In theory, fast players can turn outs into hits by utilizing their speed: they beat out ground balls, they lay down bunts, they force infielders to play more shallow than they otherwise might. But can fast players actually outperform their "expected" batting average on balls in play?
To find "expected" BABIP, you add .120 to a player's line-drive percentage (LD%). Any deviation in the player's actual BABIP from his expected BABIP is often attributed to good or bad luck, and is usually subject to regression to the mean. In this study, I set out to identify whether speedy hitters are subject to these same rules of luck, or whether they can use their speed to get more hits than their expected BABIP predicts.
I looked at the expected and actual BABIP of 12 of the fastest players in baseball over the last five years: Michael Bourn, Willy Taveras, Jacoby Ellsbury, Ichiro, Jose Reyes, Joey Gathright, Hanley Ramirez, Carl Crawford, Juan Pierre, Brian Roberts, Grady Sizemore, and Chone Figgins.
Here is what I found:
Each dot represents one season (within the past five years, including 2008) of one of the 12 aforementioned players. A dot corresponding to a negative number on the left-hand side indicates that the player’s actual BABIP was higher than his expected BABIP – which is what we expected to be the case most often for speedy players. A dot corresponding to a positive number on the left-hand side means that the player’s actual BABIP is lower than his expected BABIP.
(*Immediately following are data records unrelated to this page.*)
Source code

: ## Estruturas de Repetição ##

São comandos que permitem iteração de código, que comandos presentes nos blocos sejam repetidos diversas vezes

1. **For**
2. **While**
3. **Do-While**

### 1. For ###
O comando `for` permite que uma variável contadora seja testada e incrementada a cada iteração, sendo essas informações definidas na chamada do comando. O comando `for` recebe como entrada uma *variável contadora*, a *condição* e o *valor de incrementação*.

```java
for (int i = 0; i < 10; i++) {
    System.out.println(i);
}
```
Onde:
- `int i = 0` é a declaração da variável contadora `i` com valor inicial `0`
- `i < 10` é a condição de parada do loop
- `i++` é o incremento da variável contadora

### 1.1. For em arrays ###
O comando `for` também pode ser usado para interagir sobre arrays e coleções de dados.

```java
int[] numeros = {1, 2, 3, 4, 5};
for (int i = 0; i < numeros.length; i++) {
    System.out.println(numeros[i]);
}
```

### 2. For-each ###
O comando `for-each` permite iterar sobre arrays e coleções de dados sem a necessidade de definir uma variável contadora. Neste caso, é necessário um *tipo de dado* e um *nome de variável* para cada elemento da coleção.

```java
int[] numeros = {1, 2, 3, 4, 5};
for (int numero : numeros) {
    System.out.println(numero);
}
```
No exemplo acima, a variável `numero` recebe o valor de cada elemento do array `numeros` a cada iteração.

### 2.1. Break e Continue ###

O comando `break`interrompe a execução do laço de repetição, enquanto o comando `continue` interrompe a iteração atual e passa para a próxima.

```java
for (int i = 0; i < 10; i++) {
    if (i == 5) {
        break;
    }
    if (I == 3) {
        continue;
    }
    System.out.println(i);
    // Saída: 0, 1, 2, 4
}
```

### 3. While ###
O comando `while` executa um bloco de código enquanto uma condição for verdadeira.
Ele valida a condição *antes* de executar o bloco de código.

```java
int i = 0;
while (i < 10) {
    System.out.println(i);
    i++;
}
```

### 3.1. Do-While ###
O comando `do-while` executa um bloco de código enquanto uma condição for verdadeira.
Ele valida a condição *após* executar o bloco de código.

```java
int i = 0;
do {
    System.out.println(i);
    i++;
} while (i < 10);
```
If our hypothesis – namely, that these speedsters would be able to have their actual BABIP consistently exceed their expected BABIP – was correct, we would see a lot of dots below zero. However, as you can see, there are almost exactly as many players with negative differences as there are players with positive differences.
These 12 players have had 49 partial or full seasons since 2004, and their actual BABIP has exceeded their expected BABIP in only 24 of these seasons. This supports the idea that actual BABIP randomly fluctuates above and below expected BABIP. The differences range from -93 points (in 2004, Ichiro’s expected BABIP was .306, while his actual BABIP was .399) to +73 points (in 2005, Juan Pierre’s expected BABIP was .371, while his actual BABIP was .298).
So what does this tell us? Well, the sample size is small, therefore we cannot draw definite conclusions from this study. However, the results are still very interesting: these players are among the league leaders in stolen bases and, anecdotally, are some of the fastest players in the entire game. If anyone can exceed their expected batting average on balls in play using their speech, it’s these players. And yet, in half of these seasons the player’s actual BABIP does not exceed his expected BABIP – in half of these seasons, the player has been "unlucky" according to expected BABIP.
Thus, perhaps Carl Crawford’s struggles this season (only a .279 batting average) can be attributed to a regression to the mean on his balls in play (his actual BABIP is 17 points below his expected this season; whereas over the last two years his actual BABIP exceeded his expected BABIP by 53 and 28 points, respectively). Perhaps Chone Figgins’s batting average this season is higher than it will be going forward (his actual BABIP has exceeded his expected BABIP by 28 points this year), and perhaps Jacoby Ellsbury’s batting average will be higher than has been so far (his actual BABIP is 48 points lower than his expected BABIP).
It may be true that some players are able to consistently exceed their expected BABIP because of their speed; however, this study suggests otherwise.